Le Corbusier (Charles Édouard Jeanneret)

French, born Switzerland

1887, La Chaux-de-Fonds, Switzerland
1965, Roquebrune, France


A fervent believer in the promise of industrialization to transform modern life, Le Corbusier believed that architecture alone could change the world. Decades after his death, his name is still equated with the fervent idealism of the modern movement.

As a child growing up in a Swiss watch-making town, Le Corbusier gained firsthand knowledge of the tenuous relationship between craft and mass production. It was the workings of the latter, however, that informed the efficiency of his designs for several private villas in France and Switzerland, including Villa Savoye, a commission that Le Corbusier famously nicknamed "a machine for living."

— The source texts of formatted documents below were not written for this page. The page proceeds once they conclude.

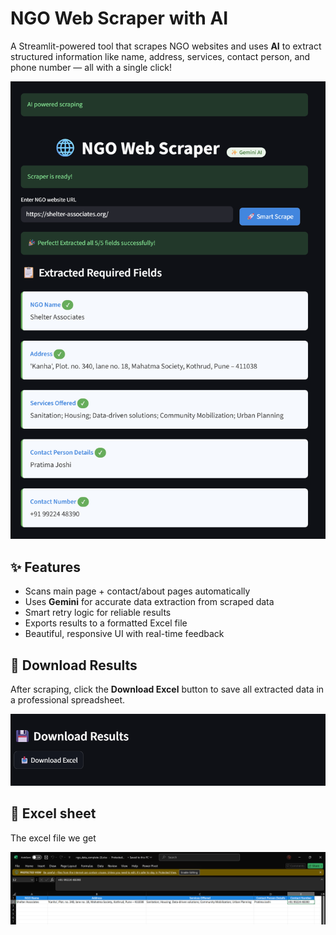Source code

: #  NGO Web Scraper with AI

A Streamlit-powered tool that scrapes NGO websites and uses **AI** to extract structured information like name, address, services, contact person, and phone number — all with a single click!

![NGO Scraper Output](screenshots/output.png)

## ✨ Features
- Scans main page + contact/about pages automatically
- Uses **Gemini** for accurate data extraction from scraped data
- Smart retry logic for reliable results
- Exports results to a formatted Excel file
- Beautiful, responsive UI with real-time feedback

## 💾 Download Results
After scraping, click the **Download Excel** button to save all extracted data in a professional spreadsheet.

![Download Excel Button](screenshots/down_excel_btn.png)

## 📂 Excel sheet
The excel file we get

![Download Excel Button](screenshots/excel.png)
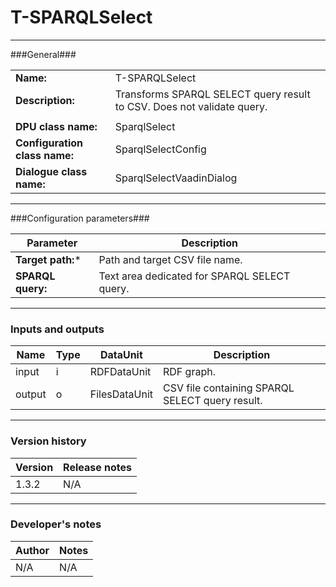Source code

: # T-SPARQLSelect #
----------

###General###

|                              |                                                               |
|------------------------------|---------------------------------------------------------------|
|**Name:**                     |T-SPARQLSelect                                              |
|**Description:**              |Transforms SPARQL SELECT query result to CSV. Does not validate query. |
|                              |                                                               |
|**DPU class name:**           |SparqlSelect     | 
|**Configuration class name:** |SparqlSelectConfig                           |
|**Dialogue class name:**      |SparqlSelectVaadinDialog | 

***

###Configuration parameters###


|Parameter                        |Description                             |                                                        
|---------------------------------|----------------------------------------|
|**Target path:*** |Path and target CSV file name.  |
|**SPARQL query:**|Text area dedicated for SPARQL SELECT query.  | 

***

### Inputs and outputs ###

|Name                |Type       |DataUnit                         |Description                        |
|--------------------|-----------|---------------------------------|-----------------------------------|
|input  |i |RDFDataUnit  |RDF graph.  |
|output |o |FilesDataUnit  |CSV file containing SPARQL SELECT query result.  |

***

### Version history ###

|Version            |Release notes                                   |
|-------------------|------------------------------------------------|
|1.3.2              |N/A                                             |                                


***

### Developer's notes ###

|Author            |Notes                 |
|------------------|----------------------|
|N/A               |N/A                   | 

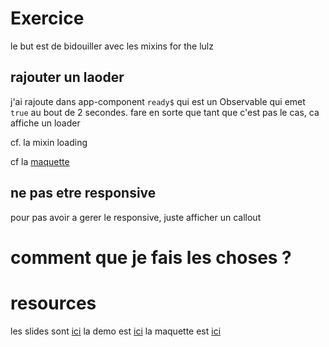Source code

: # Exercice

le but est de bidouiller avec les mixins for the lulz

## rajouter un laoder

j'ai rajoute dans app-component `ready$` qui est un Observable<boolean> qui emet `true` au bout de 2 secondes. fare en sorte que tant que c'est pas le cas, ca affiche un loader

cf. la mixin loading

cf la [maquette](https://github.com/lucienbertin/formation-lucca-front/blob/td.3/moqup.png)


## ne pas etre responsive

pour pas avoir a gerer le responsive, juste afficher un callout 

# comment que je fais les choses ?



# resources

les slides sont [ici](https://docs.google.com/presentation/d/1HT1uh4trkkjgoT-IagpyhO-0yy57h1YqLKUTC7p5FiM/edit?usp=sharing)
la demo est [ici](https://latest-lucca-front-luccasa.surge.sh/)
la maquette est [ici](https://github.com/lucienbertin/formation-lucca-front/blob/td.3/moqup.png)
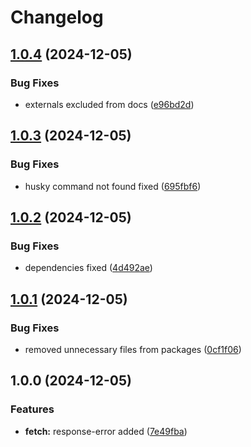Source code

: # Changelog

## [1.0.4](https://github.com/evlmaistrenko/js-utils/compare/utils-fetch-v1.0.3...utils-fetch-v1.0.4) (2024-12-05)


### Bug Fixes

* externals excluded from docs ([e96bd2d](https://github.com/evlmaistrenko/js-utils/commit/e96bd2d2159e70bda7d6da91899475914e514ef8))

## [1.0.3](https://github.com/evlmaistrenko/js-utils/compare/utils-fetch-v1.0.2...utils-fetch-v1.0.3) (2024-12-05)


### Bug Fixes

* husky command not found fixed ([695fbf6](https://github.com/evlmaistrenko/js-utils/commit/695fbf62341b2bf72fc91414f9add876d4413dc0))

## [1.0.2](https://github.com/evlmaistrenko/js-utils/compare/utils-fetch-v1.0.1...utils-fetch-v1.0.2) (2024-12-05)


### Bug Fixes

* dependencies fixed ([4d492ae](https://github.com/evlmaistrenko/js-utils/commit/4d492aeadb27b83e8ca024695e9fc7500751084b))

## [1.0.1](https://github.com/evlmaistrenko/js-utils/compare/utils-fetch-v1.0.0...utils-fetch-v1.0.1) (2024-12-05)


### Bug Fixes

* removed unnecessary files from packages ([0cf1f06](https://github.com/evlmaistrenko/js-utils/commit/0cf1f0661e05ac1d00e3631f7083697d0cc1013c))

## 1.0.0 (2024-12-05)


### Features

* **fetch:** response-error added ([7e49fba](https://github.com/evlmaistrenko/js-utils/commit/7e49fba15b7096f06cb61c12eb5d62fac88b4939))
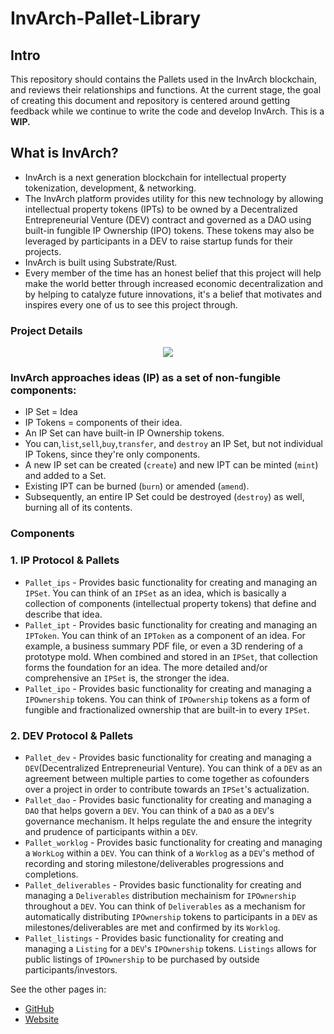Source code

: # InvArch-Pallet-Library
## Intro ##
 This repository should contains the Pallets used in the InvArch blockchain, and reviews their relationships and functions. At the current stage, the goal of creating this document and repository is centered around getting feedback while we continue to write the code and develop InvArch. This is a **WIP.**

 ## What is InvArch? ##
  * InvArch is a next generation blockchain for intellectual property tokenization, development, & networking.
  * The InvArch platform provides utility for this new technology by allowing intellectual property tokens (IPTs) to be owned by a Decentralized Entrepreneurial Venture (DEV) contract and governed as a DAO using built-in fungible IP Ownership (IPO) tokens. These tokens may also be leveraged by participants in a DEV to raise startup funds for their projects.
  * InvArch is built using Substrate/Rust.
  * Every member of the time has an honest belief that this project will help make the world better through increased economic decentralization and by helping to catalyze future innovations, it's a belief that motivates and inspires every one of us to see this project through.

### Project Details

<div align=center>
  <img src="https://i.ibb.co/hFM47Qh/Screen-Shot-2021-09-11-at-4-39-30-PM.png">
</div>

### InvArch approaches ideas (IP) as a set of non-fungible components: 
* IP Set = Idea
* IP Tokens  = components of their idea. 
* An IP Set can have built-in IP Ownership tokens. 
* You can,`list`,`sell`,`buy`,`transfer`, and `destroy` an IP Set, but not individual IP Tokens, since they're only components. 
* A new IP set can be created (`create`) and new IPT can be minted (`mint`) and added to a Set.
* Existing IPT can be burned (`burn`) or amended (`amend`). 
* Subsequently, an entire IP Set could be destroyed (`destroy`) as well, burning all of its contents.

### Components

### 1. IP Protocol & Pallets
* `Pallet_ips` - Provides basic functionality for creating and managing an `IPSet`. You can think of an `IPSet` as an idea, which is basically a collection of components (intellectual property tokens) that define and describe that idea.
* `Pallet_ipt` - Provides basic functionality for creating and managing an `IPToken`. You can think of an `IPToken` as a component of an idea. For example, a business summary PDF file, or even a 3D rendering of a prototype mold. When combined and stored in an `IPSet`, that collection forms the foundation for an idea. The more detailed and/or comprehensive an `IPSet` is, the stronger the idea.
* `Pallet_ipo` - Provides basic functionality for creating and managing a `IPOwnership` tokens. You can think of `IPOwnership` tokens as a form of fungible and fractionalized ownership that are built-in to every `IPSet`. 

### 2. DEV Protocol & Pallets
* `Pallet_dev` - Provides basic functionality for creating and managing a `DEV`(Decentralized Entrepreneurial Venture). You can think of a `DEV` as an agreement between multiple parties to come together as cofounders over a project in order to contribute towards an `IPSet`'s actualization.
* `Pallet_dao` - Provides basic functionality for creating and managing a `DAO` that helps govern a `DEV`. You can think of a `DAO` as a `DEV`'s governance mechanism. It helps regulate the and ensure the integrity and prudence of participants within a `DEV`.
* `Pallet_worklog` - Provides basic functionality for creating and managing a `WorkLog` within a `DEV`. You can think of a `Worklog` as a `DEV`'s method of recording and storing milestone/deliverables progressions and completions.
* `Pallet_deliverables` - Provides basic functionality for creating and managing a `Deliverables` distribution mechainism for `IPOwnership` throughout a `DEV`. You can think of `Deliverables` as a mechanism for automatically distributing `IPOwnership` tokens to participants in a `DEV` as milestones/deliverables are met and confirmed by its `Worklog`.
* `Pallet_listings` - Provides basic functionality for creating and managing a `Listing` for a `DEV`'s `IPOwnership` tokens. `Listings` allows for public listings of `IPOwnership` to be purchased by outside participants/investors.

See the other pages in:
- [GitHub](https://github.com/InvArch)
- [Website](https://www.invarch.io/)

Later in his career, Le Corbusier applied his principals of universal design to urban planning. In 1922, he drew up a hypothetical plan for Ville Contemporaine, a contemporary city for three million inhabitants. It was also in this time period that Le Corbusier published Vers une architecture (Toward a New Architecture), a manifesto declaring the importance of industrial forces in shaping the built environment.

His work in the 1940s and 1950s included the United Nations Headquarters in New York City; the chapel of Notre Dame du Haut in Ronchamp, France; and a master plan and several institutional buildings for Chandigarh, India. Harvard University's Carpenter Center for the Visual Arts, completed in 1961, was Le Corbusier's last project before his death in 1965.